Coupling this erasure with the previously mentioned Rogue One and Splatoon toys, it seems as though nerd media’s idea of diversity is white (often British) women and men of color. And yes, while this does check both boxes of ethnic and gender diversity, sort of, it doesn’t do a whole lot in terms of intersectionality. Although various combinations of race and gender face different types of adversity (i.e. toxic masculinity stifling men’s expression in the Black community doesn’t affect Black women quite the same way) it is difficult to say that women of color don’t face a particular double dosage of discrimination and hardships. For example, we all know that women are disproportionately expected to have a good physical appearance. Women of color face the added difficulty of not completely fitting white beauty standards. Keeping them out of movies by either relegating them to voice-acting roles, or changing their skin to something alien, enforces the mindset that their presence is largely unwanted. It also pushes the belief that only white beauty standards for women should be on the big screen.

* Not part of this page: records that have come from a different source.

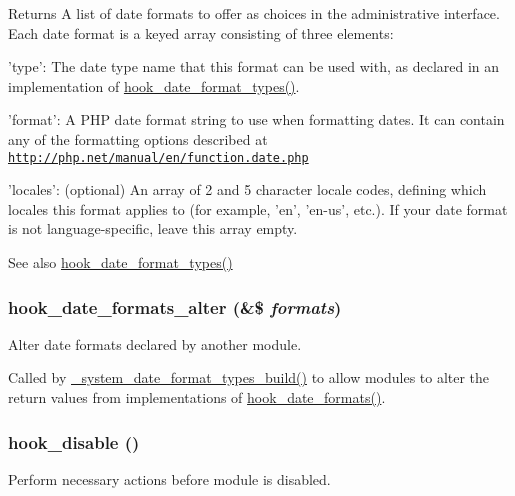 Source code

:\begin{DoxyReturn}{Returns}
A list of date formats to offer as choices in the administrative interface. Each date format is a keyed array consisting of three elements:
\begin{DoxyItemize}
\item 'type': The date type name that this format can be used with, as declared in an implementation of \hyperlink{group__hooks_gaadde7af71d0b4f827cf7aac1c88c4d23}{hook\_\-date\_\-format\_\-types()}.
\item 'format': A PHP date format string to use when formatting dates. It can contain any of the formatting options described at \href{http://php.net/manual/en/function.date.php}{\tt http://php.net/manual/en/function.date.php}
\item 'locales': (optional) An array of 2 and 5 character locale codes, defining which locales this format applies to (for example, 'en', 'en-\/us', etc.). If your date format is not language-\/specific, leave this array empty.
\end{DoxyItemize}
\end{DoxyReturn}
\begin{DoxySeeAlso}{See also}
\hyperlink{group__hooks_gaadde7af71d0b4f827cf7aac1c88c4d23}{hook\_\-date\_\-format\_\-types()} 
\end{DoxySeeAlso}
\hypertarget{group__hooks_ga0adddc1a49ca34ded3f081894de9d4f7}{
\subsubsection[{hook\_\-date\_\-formats\_\-alter}]{\setlength{\rightskip}{0pt plus 5cm}hook\_\-date\_\-formats\_\-alter (\&\$ {\em formats})}}
\label{group__hooks_ga0adddc1a49ca34ded3f081894de9d4f7}
Alter date formats declared by another module.

Called by \hyperlink{system_8module_aed8872b51fe912cbf8d4e966af237b66}{\_\-system\_\-date\_\-format\_\-types\_\-build()} to allow modules to alter the return values from implementations of \hyperlink{group__hooks_ga2a190ba304193ab7752bfc489463a0d7}{hook\_\-date\_\-formats()}. \hypertarget{group__hooks_ga5872573d2180aa4b306e7d6c08a74c10}{
\subsubsection[{hook\_\-disable}]{\setlength{\rightskip}{0pt plus 5cm}hook\_\-disable ()}}
\label{group__hooks_ga5872573d2180aa4b306e7d6c08a74c10}
Perform necessary actions before module is disabled.

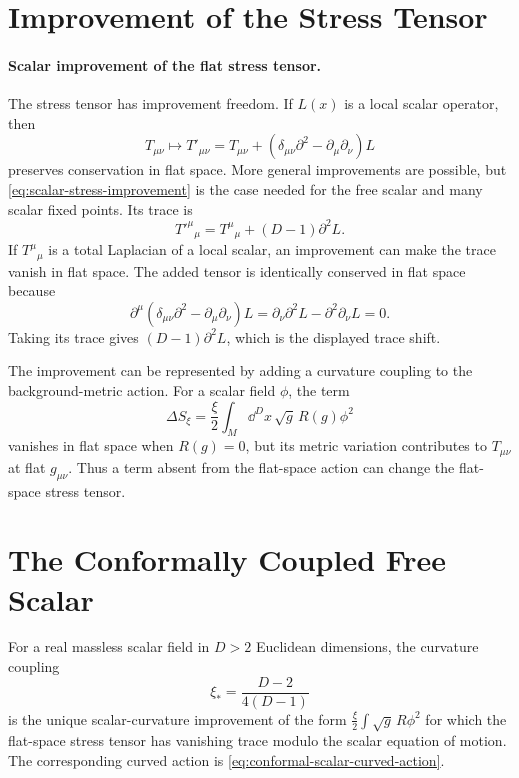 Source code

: \section{Improvement of the Stress Tensor}

\paragraph{Scalar improvement of the flat stress tensor.}
The stress tensor has improvement freedom.  If \(L(x)\) is a local scalar
operator, then
\begin{equation}
  T_{\mu\nu}
  \longmapsto
  T'_{\mu\nu}
  =
  T_{\mu\nu}
  +
  \left(
  \delta_{\mu\nu}\partial^2-\partial_\mu\partial_\nu
  \right)L
  \label{eq:scalar-stress-improvement}
\end{equation}
preserves conservation in flat space.  More general improvements are possible,
but \eqref{eq:scalar-stress-improvement} is the case needed for the free
scalar and many scalar fixed points.  Its trace is
\[
  T'^\mu{}_\mu
  =
  T^\mu{}_\mu
  +(D-1)\partial^2L .
\]
If \(T^\mu{}_\mu\) is a total Laplacian of a local scalar, an improvement can
make the trace vanish in flat space.
The added tensor is identically conserved in flat space because
\[
  \partial^\mu(\delta_{\mu\nu}\partial^2-\partial_\mu\partial_\nu)L
  =
  \partial_\nu\partial^2L-\partial^2\partial_\nu L
  =
  0 .
\]
Taking its trace gives
\((D-1)\partial^2L\), which is the displayed trace shift.

The improvement can be represented by adding a curvature coupling to the
background-metric action.  For a scalar field \(\phi\), the term
\[
  \Delta S_\xi
  =
  \frac{\xi}{2}
  \int_M\dd^D x\,\sqrt g\,R(g)\phi^2
\]
vanishes in flat space when \(R(g)=0\), but its metric variation contributes
to \(T_{\mu\nu}\) at flat \(g_{\mu\nu}\).  Thus a term absent from the
flat-space action can change the flat-space stress tensor.

\section{The Conformally Coupled Free Scalar}

\begin{proposition}
\label{prop:conformally-coupled-free-scalar}
For a real massless scalar field in \(D>2\) Euclidean dimensions, the curvature
coupling
\[
  \xi_\ast=\frac{D-2}{4(D-1)}
\]
is the unique scalar-curvature improvement of the form
\(\frac{\xi}{2}\int\sqrt g\,R\phi^2\) for which the flat-space stress tensor
has vanishing trace modulo the scalar equation of motion.  The corresponding
curved action is \eqref{eq:conformal-scalar-curved-action}.
\end{proposition}

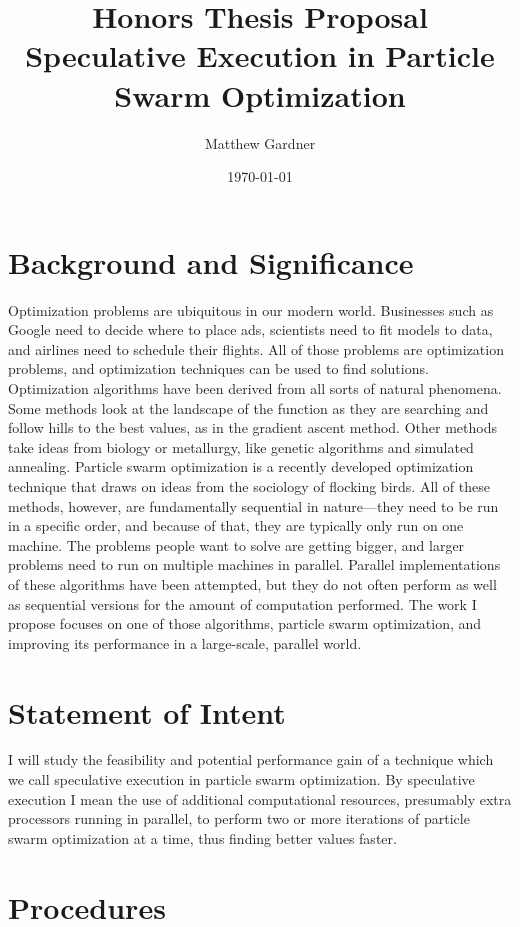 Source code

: \documentclass[onecolumn, 12pt]{article}
\title{Honors Thesis Proposal\\Speculative Execution in Particle Swarm
Optimization}
\author{Matthew Gardner}
\date{\today}
\begin{document}
\maketitle

\section{Background and Significance}

Optimization problems are ubiquitous in our modern world.  Businesses such as
Google need to decide where to place ads, scientists need to fit models to
data, and airlines need to schedule their flights.  All of those problems are
optimization problems, and optimization techniques can be used to find
solutions.  Optimization algorithms have been derived from all sorts of natural
phenomena.  Some methods look at the landscape of the function as they are
searching and follow hills to the best values, as in the gradient ascent
method.  Other methods take ideas from biology or metallurgy, like genetic
algorithms and simulated annealing.  Particle swarm optimization is a recently
developed optimization technique that draws on ideas from the sociology of
flocking birds.  All of these methods, however, are fundamentally sequential in
nature---they need to be run in a specific order, and because of that, they are
typically only run on one machine.  The problems people want to solve are
getting bigger, and larger problems need to run on multiple machines in
parallel.  Parallel implementations of these algorithms have been attempted,
but they do not often perform as well as sequential versions for the amount of
computation performed.  The work I propose focuses on one of those algorithms,
particle swarm optimization, and improving its performance in a large-scale,
parallel world.

\section{Statement of Intent}

I will study the feasibility and potential performance gain of a technique
which we call speculative execution in particle swarm optimization.  By
speculative execution I mean the use of additional computational resources,
presumably extra processors running in parallel, to perform two or more
iterations of particle swarm optimization at a time, thus finding better values
faster.

\section{Procedures}
\label{sec:proc}
\end{document}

Companies shouldn’t get to claim to be bastions of diversity when they can’t represent an entire portion of their audience. The Marvel Cinematic is particularly guilty of this. Beyond the example of Guardians, the ever expanding group of Avengers is devoid of women of color. Sure, we have three Black guys on the screen (problems aside), but where are the Black women? Better yet, where are the women of any group of color? Their show Agents of S.H.I.E.L.D.’s main protagonist Daisy Johnson is half Chinese, and her mentor is played by Ming-na Wen, but this is a television show rather than a big-budget movie event. I suppose this is why I take pause with considering a potential Black Widow standalone film to be a huge feminist victory. It will definitely be progress, but with the upcoming (eventually?) Captain Marvel film and Wonder Woman film on the DC side, it feels like women of color will be left on the sidelines again. This only perpetuates the idea that they can’t be part of our teams, let alone lead their own.
Some companies are doing it right. Steven Universe primarily focuses on a white boy, but he shares the spotlight with his team/family, the Crystal Gems who mirror various cultures. Garnet is commonly coded as Black, and Amethyst gets coded as Latinx. But they are still aliens. Luckily, the community they live in is very diverse. The owners of Fish Pizza are Ghanaian and Steven’s best friend Connie’s family is Indian. Both of these families are seemingly led by women too. Another franchise that is doing a surprisingly good job is Mortal Kombat. Despite some of its problems—they have a history of over-sexualizing their women but they have slowly been getting better with it—there is some real world diversity at play. It’s hard to determine what ethnicity the more alien women represent—it could be anywhere from Asian, to white, to Black, to more fantastic imaginary ones—but there are human women of color in the cast, such as Jacqui Briggs, Kitana, and Jade.
I think companies can add women of color to their properties really easily, and they absolutely must. These women exist in real life; they should on the screen. Additionally, it doesn’t make scientific or statistical sense for there to be only men of color in the universe. The justification is hardly necessary though. There are characters of color to choose from if we’re creating adaptations, and there is nothing stopping original works from having women of color. Representation matters, and it’s about time creators started better mirroring the world we live in. If we can have green space women, we can certainly have women of realistic skin tones.